L’Afcan souligne que la manœuvre du navire est peu enseignée par la pratique « car cela demande des moyens lourds ». Et c’est à partir de schémas d’un cours « lointain » et d’acquis sur les passerelles que le capitaine récemment promu devra «souvent» prendre sa décision. Aussi, « nonobstant le réalisme » des simulateurs électroniques, l’Afcan considère qu’un entraînement sur maquette devient « indispensable pour parfaire » la formation des capitaines.
« On ne manœuvre pas de la même manière avant et après un stage type Port-Revel », affirme l’Afcan. « Alors que les coûts de la tôle froissée et de l’immobilisation du navire atteignent des niveaux très élevés, ne serait-il pas logique qu’un tel stage entre en ligne de compte dans la discussion des contrats d’assurance? », s’interrogent les capitaines.

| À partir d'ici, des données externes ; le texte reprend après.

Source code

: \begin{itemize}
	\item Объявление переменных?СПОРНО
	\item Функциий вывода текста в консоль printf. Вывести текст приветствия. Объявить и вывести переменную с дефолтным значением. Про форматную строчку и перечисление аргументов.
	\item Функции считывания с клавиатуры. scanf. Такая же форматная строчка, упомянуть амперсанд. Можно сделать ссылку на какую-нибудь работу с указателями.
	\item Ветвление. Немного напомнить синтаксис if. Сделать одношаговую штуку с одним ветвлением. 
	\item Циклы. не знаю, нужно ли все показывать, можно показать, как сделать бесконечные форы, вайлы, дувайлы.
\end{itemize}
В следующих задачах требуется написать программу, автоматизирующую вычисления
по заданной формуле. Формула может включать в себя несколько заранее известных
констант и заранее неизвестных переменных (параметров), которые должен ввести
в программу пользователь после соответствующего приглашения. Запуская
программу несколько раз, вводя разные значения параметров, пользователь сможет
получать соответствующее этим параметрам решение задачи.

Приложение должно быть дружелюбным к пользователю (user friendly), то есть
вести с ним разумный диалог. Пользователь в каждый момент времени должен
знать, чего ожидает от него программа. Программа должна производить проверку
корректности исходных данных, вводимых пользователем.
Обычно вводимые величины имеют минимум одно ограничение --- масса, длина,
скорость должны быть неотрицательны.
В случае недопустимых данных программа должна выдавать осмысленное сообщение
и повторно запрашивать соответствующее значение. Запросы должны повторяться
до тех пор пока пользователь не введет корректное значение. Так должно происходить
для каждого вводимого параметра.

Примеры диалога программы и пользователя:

Et quand un jeune lieutenant de pont est affecté pour la première fois de sa vie sur un très grand porte-conteneurs à passerelle avancée, ne serait-il pas souhaitable qu’il fasse un tour de lac dans les pré-Alpes dauphinoises?
Qui décide de tirer?
Après avoir « déclaré » que l’embarquement d’équipes de protection armées (EPA) est « devenu nécessaire » pour se protéger des attaques malveillantes, et constaté que les militaires de l’État d’immatriculation étaient en nombre limité, l’Afcan estime qu’il faut « envisager le recours à des agents civils de sécurité armés sous contrat ».

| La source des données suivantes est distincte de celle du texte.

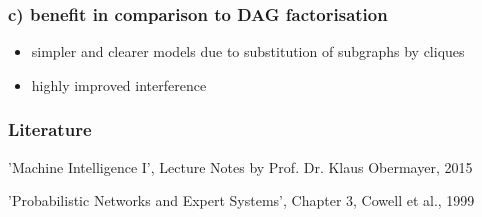 \documentclass[10 pt]{beamer}
\begin{document}
\begin{frame}
  \frametitle{c) benefit in comparison to DAG factorisation}

\begin{itemize}
\item simpler and clearer models due to substitution of subgraphs by cliques
\item highly improved interference
\end{itemize}


\end{frame}

\begin{frame}
\frametitle{Literature}
\footnotesize{
\begin{thebibliography}{99}

'Machine Intelligence I', Lecture Notes by Prof. Dr. Klaus Obermayer, 2015

'Probabilistic Networks and Expert Systems', Chapter 3, Cowell et al., 1999

\end{thebibliography}}
\end{frame}

\end{document}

Les circulaires intérimaires révisées 1405, 1406, et 1408 de l’OMI publiées en septembre 2011 sont insuffisantes. Il est « indispensable » de prendre les mesures complémentaires suivantes:
– l’État d’immatriculation doit donner par décret l’autorisation aux gardes civils « agréés de procéder à des tirs d’avertissement »;
– le groupe de travail de l’OMI ayant rejeté toute exemption de responsabilité du capitaine en cas de tir réel, ce décret devra préciser que, lors d’une tentative d’abordage, « l’ouverture de feu est subordonnée à l’accord du capitaine »;
– ce dernier devra recevoir une formation « appropriée »: pour connaître l’essentiel des conditions d’emploi des différentes armes utilisées par les EPA; pour assurer le stockage à bord des armes et munitions utilisées par le EPA; pour adresser le compte-rendu d’ouverture du feu aux autorités et administrations compétentes en matière d’utilisation d’armes à bord.
Légitime défense ou non?
Invité à réagir aux demandes de l’Afcan, Gilles Sacaze, Pdg de Gallice Security, une société française qui propose des équipes privées de protection embarquées et armées (EPPEA), répond: « En tant que fournisseur privé de sécurité nous n’avons pas besoin de faire des sommations ou des tirs de semonce. J’ai même la conviction que cela doit rester une prérogative des forces étatiques. Pour moi, les militaires et les policiers doivent garder des prérogatives supérieures au privé pour leur garantir une force de dissuasion et un avantage tactique certain.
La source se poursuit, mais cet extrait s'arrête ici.